E allora il Papa dice chiaramente che non ci sta. Non ci sta a fare del processo di globalizzazione e in concreto del sistema di mercato una “nuova cultura”. Non sta al gioco della mercificazione, che tenta di contrabbandare per processi necessari e non connotati in senso politico ed economico “l’assoluta relativizzazione dei valori e l’omogeneizzazione degli stili di vita e delle culture”. Attenzione: non si tratta di discorsi astratti di macroeconomia: in gioco c’è l’indirizzo della nostra vita sociale, tanto nei paesi del Sud del mondo, quanto qui da noi. Se per i paesi poveri sono in vista nuove e più stringenti forme di colonialismo, qui è in gioco la nostra identità e la nostra libertà.
E’ quindi nuovamente il momento della dottrina sociale. E’ il momento dell’impegno di riflessione, ma anche dell’azione nella società. La partita è quella di sempre: in nome della persona umana, in un momento in cui è mercificabile persino il codice genetico. Centodieci anni di dottrina sociale, che ricorrono proprio in questi giorni, dicono con chiarezza qual è il posto della Chiesa e dei cattolici: è a difesa del bene comune, che concretamente passa attraverso le singole persone e le singole formazioni sociali. Ancora una volta si tratta di smascherare quella falsa idea di libertà che aliena e appiattisce sull’interesse.

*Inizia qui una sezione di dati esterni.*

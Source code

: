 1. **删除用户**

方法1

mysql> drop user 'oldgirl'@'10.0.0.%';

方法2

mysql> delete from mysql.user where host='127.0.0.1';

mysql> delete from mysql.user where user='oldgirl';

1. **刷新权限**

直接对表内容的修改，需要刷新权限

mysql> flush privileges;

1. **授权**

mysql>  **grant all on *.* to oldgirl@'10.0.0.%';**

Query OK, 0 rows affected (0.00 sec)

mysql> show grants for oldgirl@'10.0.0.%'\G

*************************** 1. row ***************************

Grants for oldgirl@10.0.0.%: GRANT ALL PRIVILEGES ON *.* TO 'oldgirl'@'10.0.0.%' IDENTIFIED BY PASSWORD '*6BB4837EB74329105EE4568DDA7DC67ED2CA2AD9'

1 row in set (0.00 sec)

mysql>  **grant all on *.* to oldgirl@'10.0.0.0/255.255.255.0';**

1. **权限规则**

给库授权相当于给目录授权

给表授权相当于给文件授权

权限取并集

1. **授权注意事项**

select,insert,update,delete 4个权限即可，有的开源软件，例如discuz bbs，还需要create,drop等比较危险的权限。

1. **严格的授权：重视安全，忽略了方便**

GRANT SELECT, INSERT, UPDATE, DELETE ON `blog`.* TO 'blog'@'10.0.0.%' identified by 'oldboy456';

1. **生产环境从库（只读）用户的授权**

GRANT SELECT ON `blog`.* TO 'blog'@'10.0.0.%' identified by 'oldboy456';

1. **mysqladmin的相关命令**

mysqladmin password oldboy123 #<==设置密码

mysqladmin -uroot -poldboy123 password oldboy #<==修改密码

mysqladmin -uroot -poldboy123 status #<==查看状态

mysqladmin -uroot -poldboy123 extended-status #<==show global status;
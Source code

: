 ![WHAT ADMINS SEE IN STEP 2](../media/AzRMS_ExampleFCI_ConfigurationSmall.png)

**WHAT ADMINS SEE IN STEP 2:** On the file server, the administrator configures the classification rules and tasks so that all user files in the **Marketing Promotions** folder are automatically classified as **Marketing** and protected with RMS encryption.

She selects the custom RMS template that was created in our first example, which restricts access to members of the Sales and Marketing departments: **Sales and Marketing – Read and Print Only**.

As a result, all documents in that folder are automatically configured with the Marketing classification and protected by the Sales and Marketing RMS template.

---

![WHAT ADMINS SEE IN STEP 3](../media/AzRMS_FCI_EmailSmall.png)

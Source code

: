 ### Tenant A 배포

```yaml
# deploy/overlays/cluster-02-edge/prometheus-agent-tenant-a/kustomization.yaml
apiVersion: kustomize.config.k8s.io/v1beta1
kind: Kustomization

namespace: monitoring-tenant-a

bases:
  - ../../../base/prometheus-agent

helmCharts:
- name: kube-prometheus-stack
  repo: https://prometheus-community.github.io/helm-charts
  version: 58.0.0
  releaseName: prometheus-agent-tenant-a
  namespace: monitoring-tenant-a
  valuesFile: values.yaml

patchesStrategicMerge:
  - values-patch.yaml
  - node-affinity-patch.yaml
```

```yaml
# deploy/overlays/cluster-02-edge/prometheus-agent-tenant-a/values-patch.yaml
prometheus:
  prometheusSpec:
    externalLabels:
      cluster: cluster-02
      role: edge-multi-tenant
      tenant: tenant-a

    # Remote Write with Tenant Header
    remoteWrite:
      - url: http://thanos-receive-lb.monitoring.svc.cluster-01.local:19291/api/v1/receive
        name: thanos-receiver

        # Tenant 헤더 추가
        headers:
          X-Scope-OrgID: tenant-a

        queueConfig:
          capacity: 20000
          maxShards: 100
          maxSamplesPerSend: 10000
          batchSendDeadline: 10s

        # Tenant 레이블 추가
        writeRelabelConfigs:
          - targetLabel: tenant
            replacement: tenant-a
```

Questo non significa assolutamente erigere delle barriere o indulgere alla tentazione della chiusura. Non significa rifiutare la modernità o la modernizzazione. Al contrario, significa fare appello, come Giovanni Paolo II ha fatto nel discorso programmatico alla Pontificia Accademia per le Scienze Sociali, “a tutti gli elementi creativi presenti nella società”. Nello specifico per promuovere una globalizzazione che sia invece al servizio delle singole persone e delle singole comunità, più in generale per reagire ad ogni forma di prevaricazione. La dottrina sociale è nata mentre sulla questione sociale si impostavano rivoluzioni che sono diventate le peggiori dittature. Da centodieci anni, quanti ci separano ormai dalla Rerum novarum, continua ad essere un preciso riferimento per ogni autentico processo di liberazione.